I have investigated this problem and found that read errors occur with a
386 starting with the 1.3.94 patch and all subsequent kernels thru 2.0.23.
I say that only read errors occurred since files I wrote that seemed bad
before where actually good when read with a kernel 1.3.93 or smaller.
(They were written via NFS over my network from the 586).
---------- Forwarded message ----------
Date: Sun, 13 Oct 1996 20:59:22 -0400 (EDT)
From: Don Parsons <dparsons@synapse.kent.edu>
To: linuxkernel <linux-kernel@vger.rutgers.edu>
Subject: 386 R/W filesys errors (but not msdos_fs)
My old PC has run Linux for 4 years, but in May 1996 time frame (first
noticed when trying to install 312E XFree86) I get bytes swapped at a few
places that are divisible by 4k, or all bytes pairs are swapped for a
12k block in larger files over half to one MB size.
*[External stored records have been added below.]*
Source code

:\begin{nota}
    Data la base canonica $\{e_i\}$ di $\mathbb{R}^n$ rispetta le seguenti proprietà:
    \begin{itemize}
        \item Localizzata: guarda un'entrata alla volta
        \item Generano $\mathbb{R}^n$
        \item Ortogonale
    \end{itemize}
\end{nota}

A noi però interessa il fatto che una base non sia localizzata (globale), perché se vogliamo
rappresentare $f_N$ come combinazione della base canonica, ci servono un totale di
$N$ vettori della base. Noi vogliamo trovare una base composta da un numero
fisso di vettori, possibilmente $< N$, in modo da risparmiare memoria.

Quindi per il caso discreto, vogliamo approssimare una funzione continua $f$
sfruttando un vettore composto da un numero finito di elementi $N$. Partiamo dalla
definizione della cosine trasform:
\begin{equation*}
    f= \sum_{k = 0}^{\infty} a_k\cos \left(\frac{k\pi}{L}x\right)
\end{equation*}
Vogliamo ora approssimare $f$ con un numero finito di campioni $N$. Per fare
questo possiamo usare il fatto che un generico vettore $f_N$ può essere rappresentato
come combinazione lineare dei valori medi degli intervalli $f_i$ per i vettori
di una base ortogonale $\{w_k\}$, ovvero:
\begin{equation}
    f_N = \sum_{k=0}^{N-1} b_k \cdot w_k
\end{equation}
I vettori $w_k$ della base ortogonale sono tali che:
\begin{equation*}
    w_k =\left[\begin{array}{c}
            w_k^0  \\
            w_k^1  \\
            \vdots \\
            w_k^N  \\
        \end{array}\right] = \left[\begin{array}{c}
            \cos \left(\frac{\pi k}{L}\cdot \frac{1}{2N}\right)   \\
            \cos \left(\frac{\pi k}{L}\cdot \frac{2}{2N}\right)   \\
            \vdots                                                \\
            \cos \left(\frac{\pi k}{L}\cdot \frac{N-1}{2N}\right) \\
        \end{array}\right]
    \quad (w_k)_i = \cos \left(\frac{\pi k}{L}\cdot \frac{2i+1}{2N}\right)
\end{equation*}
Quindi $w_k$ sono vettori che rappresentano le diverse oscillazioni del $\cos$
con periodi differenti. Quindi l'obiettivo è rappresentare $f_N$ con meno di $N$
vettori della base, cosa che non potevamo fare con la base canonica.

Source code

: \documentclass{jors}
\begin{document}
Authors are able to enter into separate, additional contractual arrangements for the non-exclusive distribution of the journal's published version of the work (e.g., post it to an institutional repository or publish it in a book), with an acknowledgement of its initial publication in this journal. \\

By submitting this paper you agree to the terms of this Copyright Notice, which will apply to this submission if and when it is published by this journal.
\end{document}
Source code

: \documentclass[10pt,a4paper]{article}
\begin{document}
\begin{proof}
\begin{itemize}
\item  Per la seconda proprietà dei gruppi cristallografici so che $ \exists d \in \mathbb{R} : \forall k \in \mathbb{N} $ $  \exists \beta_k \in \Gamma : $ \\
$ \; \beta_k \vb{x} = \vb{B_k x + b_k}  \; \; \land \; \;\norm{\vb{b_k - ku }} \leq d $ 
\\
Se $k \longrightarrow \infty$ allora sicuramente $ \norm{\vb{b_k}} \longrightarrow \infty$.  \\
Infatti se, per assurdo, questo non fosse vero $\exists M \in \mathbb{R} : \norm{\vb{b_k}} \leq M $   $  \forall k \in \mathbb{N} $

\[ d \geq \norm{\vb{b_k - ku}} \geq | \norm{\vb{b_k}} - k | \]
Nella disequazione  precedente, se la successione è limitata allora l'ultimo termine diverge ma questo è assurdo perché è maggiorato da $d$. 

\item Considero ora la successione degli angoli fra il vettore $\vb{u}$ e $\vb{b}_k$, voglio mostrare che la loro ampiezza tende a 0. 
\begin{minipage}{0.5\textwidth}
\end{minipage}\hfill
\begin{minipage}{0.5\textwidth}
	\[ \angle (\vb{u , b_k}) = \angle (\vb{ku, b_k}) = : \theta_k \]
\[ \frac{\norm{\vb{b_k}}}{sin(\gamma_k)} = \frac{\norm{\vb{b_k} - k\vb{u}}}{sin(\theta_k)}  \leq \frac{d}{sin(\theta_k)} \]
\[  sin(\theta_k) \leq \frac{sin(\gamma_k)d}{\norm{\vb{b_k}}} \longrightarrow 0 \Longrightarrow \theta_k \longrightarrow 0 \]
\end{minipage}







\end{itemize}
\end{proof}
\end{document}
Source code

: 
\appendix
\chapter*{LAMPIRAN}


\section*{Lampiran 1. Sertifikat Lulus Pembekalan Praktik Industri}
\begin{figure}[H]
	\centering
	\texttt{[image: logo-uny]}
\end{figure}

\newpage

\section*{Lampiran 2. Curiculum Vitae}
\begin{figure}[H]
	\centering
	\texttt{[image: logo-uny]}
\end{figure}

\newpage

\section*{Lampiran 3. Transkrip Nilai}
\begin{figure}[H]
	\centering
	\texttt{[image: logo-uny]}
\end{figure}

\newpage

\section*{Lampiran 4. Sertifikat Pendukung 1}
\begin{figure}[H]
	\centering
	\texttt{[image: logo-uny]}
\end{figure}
For instance a
hexdump diff of the 312GS3.tgz file:
--- S3 Thu Oct 10 21:18:52 1996
+++ S3-err Thu Oct 10 21:19:46 1996
@@ -63741,775 +63741,775 @@
00f8fc0 c8aa 3308 40b1 330f c521 11dc 338e 8951
00f8fd0 bcee 1334 84ce 9dde 4baf e5f3 f87c 1312
00f8fe0 b5b1 a4d0 1e40 9c13 94c7 63c2 7d22 b20a
-00f8ff0 0169 6e38 f1a6 48c5 f666 1945 ca57 a38e <= this a3 lost
-00f9000 410e 602b 587c edd0 477f e0e5 a2a5 4ac0
-00f9010 1cb9 6dfc 5a0a 9615 9783 011d 6d21 f350
.
.
.
-00fbfe0 30f3 80e7 54b0 08aa 58e1 4fa7 58d5 6fbc
-00fbff0 d616 6b78 0ef8 6f9c 9d40 42b7 a0e6 8b49
+00f8ff0 0169 6e38 f1a6 48c5 f666 1945 ca57 8e8e <= note 8e dupped on a3
+00f9000 0ea3 2b41 7c60 d058 7fed e547 a5e0 c0a2
+00f9010 b94a fc1c 0a6d 155a 8396 1d97 2101 506d
.
.
.
+00fbfd0 ce9c 5e65 8309 4f1d 0612 d939 031f 4f38
+00fbfe0 f3a7 e730 b080 aa54 e108 a758 d54f bc58
+00fbff0 166f 78d6 f86b 9c0e 406f b79d e642 49a0
00fc000 0b9d 72f9 0680 5c1c 2dad 9fc2 a4b3 f347
00fc010 fbe8 001c 2449 f2cf 7865 5be6 8c36 e243
00fc020 d1d9 bf50 d255 2522 b3d2 9c72 7f3b a3ee
@@ -78333,775 +78333,775 @@
0131fc0 1bb1 bb48 b064 5d9a 08b4 3c4d ba91 7d3a
0131fd0 92cb 85b1 e51c ed44 6822 2e32 e637 aa9f
0131fe0 c32e 3c0c caac db23 7f93 e628 95e0 8473
-0131ff0 445c dbd3 69c7 2fbb 7991 ebaa 28b1 0f9d
-0132000 323f 4199 b216 0856 0243 6660 ad0f e9a2
-0132010 949f e841 59a8 7d1f d242 1e62 f5dc 9e2c
.
.
.
-0134fd0 2190 7416 b235 21a9 5d6b aae7 9d66 0e59
-0134fe0 4c47 c266 b6d1 9382 d9c4 f9be d5c8 4ae2
-0134ff0 e3fb 1325 65a1 f8d5 c097 f2b1 0651 4b8f
+0131ff0 445c dbd3 69c7 2fbb 7991 ebaa 28b1 9d9d
+0132000 3f0f 9932 1641 56b2 4308 6002 0f66 a2ad
+0132010 9fe9 4194 a8e8 1f59 427d 62d2 dc1e 2cf5
.
.
.
+0134fd0 90e6 1621 3574 a9b2 6b21 e75d 66aa 599d
+0134fe0 470e 664c d1c2 82b6 c493 bed9 c8f9 e2d5
+0134ff0 fb4a 25e3 a113 d565 97f8 b1c0 51f2 8f06
0135000 55c3 6237 375d 45e7 38d9 81f6 5a3a 93aa
0135010 174c fd16 c3cb b3ed 102a bad4 1aa2 a380
0135020 575c 0e84 5249 d94e 70e7 5b19 2f26 ddb3
.
.
.
....no more errs to end of file (312GS3.tgz)...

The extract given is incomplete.